Siori e siore, siamo qui a presentare – in consueto ritardo come il regionale Tirano-Milano centrale – la terza serie della “Art collection” firmata da Franco Gasparri, l’uomo che per decenni è stato il volto, il naso, il palato e la barba di Diageo in Italia. Ritiratosi nella meritata pensione, Franco non si è invece ritirato dal mondo del single malt che ha contribuito a far conoscere in Italia. E ha iniziato la carriera di selezionatore e imbottigliatore indipendente. La prima serie riportava dei quadri in etichetta; la seconda esempi di graffiti urbani; per la terza ha scelto la nobile e misteriosa arte dei disegni su pelle, ovvero i tatuaggi. Quattro bocce, forza che abbiamo sete e non stiamo più nella pelle (non tatuata, incredibilmente, se si eccettua quell’avanguardista di Ansalone che ha tatuato l’ideogramma giapponese “ristorante”. E non stiamo scherzando).

Tullibardine 10 yo (2012/2022, 50.4%)
Il refill bourbon barrel #651139 ha dato solo 89 bottiglie. C: Chardonnay chiaro. N: curioso, ricorda la parte aromatica della grappa di Moscato. Mele Granny Smith, pere Kaiser, cedro (che non ha un nome, poverino, le mele e le pere sì, il cedro è figlio di nessuno). Fresco e giovane, si apre con il tempo a note di torta paradiso, crema di limone, vaniglia e carambola, croccante e acidella. Anche i canditi dicono la loro. P: qualche screziatura inattesa, come sulfurea. Forse proviene dalla distillazione? Chi può saperlo… L’attacco è ordinario, tra pasta di pandoro, vaniglia. Il grado è perfetto. Il palato centrale è tutto del cereale, ma con una dimensione erbacea e speziata: pane di segale con i semi di finocchio e di cumino. Liquirizia anche. Nel retronasale quella puntina di zolfo e un richiamo di ciliegie sotto spirito. F: breve, tortine di mele, caramello e candito di arancia. Cioccolato qui e là.
Un whisky semplice ma non semplicissimo, che a un naso tutto sommato non rivoluzionario fa seguire un palato più intricato del previsto, con puntine sporche. Difetto o neo che aggiunge fascino, ognuno decida per sé. Noi diamo un 81/100.
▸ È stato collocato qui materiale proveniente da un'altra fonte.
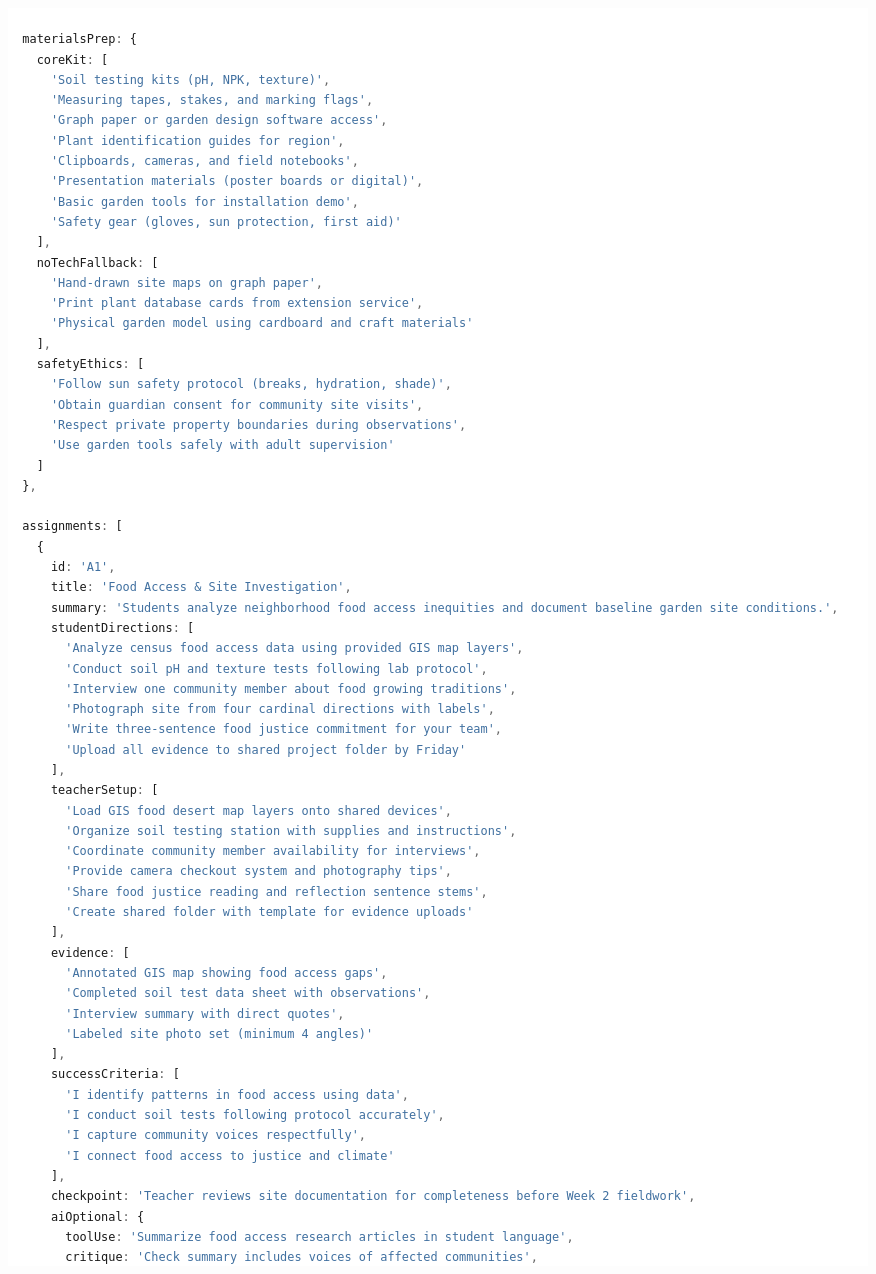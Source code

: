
 ```typescript

  materialsPrep: {
    coreKit: [
      'Soil testing kits (pH, NPK, texture)',
      'Measuring tapes, stakes, and marking flags',
      'Graph paper or garden design software access',
      'Plant identification guides for region',
      'Clipboards, cameras, and field notebooks',
      'Presentation materials (poster boards or digital)',
      'Basic garden tools for installation demo',
      'Safety gear (gloves, sun protection, first aid)'
    ],
    noTechFallback: [
      'Hand-drawn site maps on graph paper',
      'Print plant database cards from extension service',
      'Physical garden model using cardboard and craft materials'
    ],
    safetyEthics: [
      'Follow sun safety protocol (breaks, hydration, shade)',
      'Obtain guardian consent for community site visits',
      'Respect private property boundaries during observations',
      'Use garden tools safely with adult supervision'
    ]
  },

  assignments: [
    {
      id: 'A1',
      title: 'Food Access & Site Investigation',
      summary: 'Students analyze neighborhood food access inequities and document baseline garden site conditions.',
      studentDirections: [
        'Analyze census food access data using provided GIS map layers',
        'Conduct soil pH and texture tests following lab protocol',
        'Interview one community member about food growing traditions',
        'Photograph site from four cardinal directions with labels',
        'Write three-sentence food justice commitment for your team',
        'Upload all evidence to shared project folder by Friday'
      ],
      teacherSetup: [
        'Load GIS food desert map layers onto shared devices',
        'Organize soil testing station with supplies and instructions',
        'Coordinate community member availability for interviews',
        'Provide camera checkout system and photography tips',
        'Share food justice reading and reflection sentence stems',
        'Create shared folder with template for evidence uploads'
      ],
      evidence: [
        'Annotated GIS map showing food access gaps',
        'Completed soil test data sheet with observations',
        'Interview summary with direct quotes',
        'Labeled site photo set (minimum 4 angles)'
      ],
      successCriteria: [
        'I identify patterns in food access using data',
        'I conduct soil tests following protocol accurately',
        'I capture community voices respectfully',
        'I connect food access to justice and climate'
      ],
      checkpoint: 'Teacher reviews site documentation for completeness before Week 2 fieldwork',
      aiOptional: {
        toolUse: 'Summarize food access research articles in student language',
        critique: 'Check summary includes voices of affected communities',
```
Dailuaine 13 yo (2009/2022, 56.8%)
Refill hogshead #300738, 202 bottiglie in tutto. C: paglierino chiaro. N: ancora fresco, ma più sulla frutta scrocchiarella: mela verde, lime, melone bianco e una bella quantità di bergamotto, aromatico e inebriante. La freschezza è a 360 gradi, c’è anche del talco, qualcosa di felci e fieno verde, perfino del vetiver e del muschio bianco. Scaglie di cocco essiccato. Poca cremosità, il naso è fragrante. P: eccola lì, la maltosità oleosa di Dailuaine che ci piace tanto. La freschezza, in compenso, la archiviamo. Dopo il calore parte la vaniglia, con biscotto (gli speculoos alla cannella) e spezie del legno. Masticabile e piacevole, con un retrogusto di legno e cioccolato fondente che ben si sposa al malto. F: legnosetto, biscottoso e abbastanza lungo, con noce moscata, arachidi e shortbread.
Come spesso succede, Dailuaine è l’alfiere del malto, nel senso che porta alta la bandiera della materia prima e la eleva a un livello di protagonismo assoluto. Un whisky fatto bene, solido, senza grilli per il capo, astenersi perditempo e cercatori di eterodossie. 84/100.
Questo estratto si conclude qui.